### TASK DESCRIPTION
Restate every record word for word, without the pictures.

### Stored data entries
((
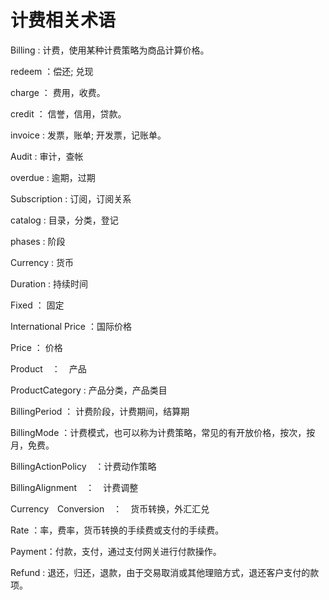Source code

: 计费相关术语
================

Billing : 计费，使用某种计费策略为商品计算价格。

redeem ：偿还; 兑现

charge ： 费用，收费。

credit ： 信誉，信用，贷款。

invoice : 发票，账单; 开发票，记账单。

Audit : 审计，查帐

overdue : 逾期，过期

Subscription : 订阅，订阅关系

catalog : 目录，分类，登记

phases : 阶段

Currency : 货币

Duration : 持续时间

Fixed ： 固定

International Price ：国际价格

Price ： 价格

Product　：　产品

ProductCategory : 产品分类，产品类目

BillingPeriod ： 计费阶段，计费期间，结算期

BillingMode ：计费模式，也可以称为计费策略，常见的有开放价格，按次，按月，免费。

BillingActionPolicy　：计费动作策略

BillingAlignment　：　计费调整

Currency　Conversion　：　货币转换，外汇汇兑

Rate ：率，费率，货币转换的手续费或支付的手续费。

Payment：付款，支付，通过支付网关进行付款操作。

Refund : 退还，归还，退款，由于交易取消或其他理赔方式，退还客户支付的款项。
))
### EXPECTED ANSWER
Source code

: 计费相关术语
================

Billing : 计费，使用某种计费策略为商品计算价格。

redeem ：偿还; 兑现

charge ： 费用，收费。

credit ： 信誉，信用，贷款。

invoice : 发票，账单; 开发票，记账单。

Audit : 审计，查帐

overdue : 逾期，过期

Subscription : 订阅，订阅关系

catalog : 目录，分类，登记

phases : 阶段

Currency : 货币

Duration : 持续时间

Fixed ： 固定

International Price ：国际价格

Price ： 价格

Product　：　产品

ProductCategory : 产品分类，产品类目

BillingPeriod ： 计费阶段，计费期间，结算期

BillingMode ：计费模式，也可以称为计费策略，常见的有开放价格，按次，按月，免费。

BillingActionPolicy　：计费动作策略

BillingAlignment　：　计费调整

Currency　Conversion　：　货币转换，外汇汇兑

Rate ：率，费率，货币转换的手续费或支付的手续费。

Payment：付款，支付，通过支付网关进行付款操作。

Refund : 退还，归还，退款，由于交易取消或其他理赔方式，退还客户支付的款项。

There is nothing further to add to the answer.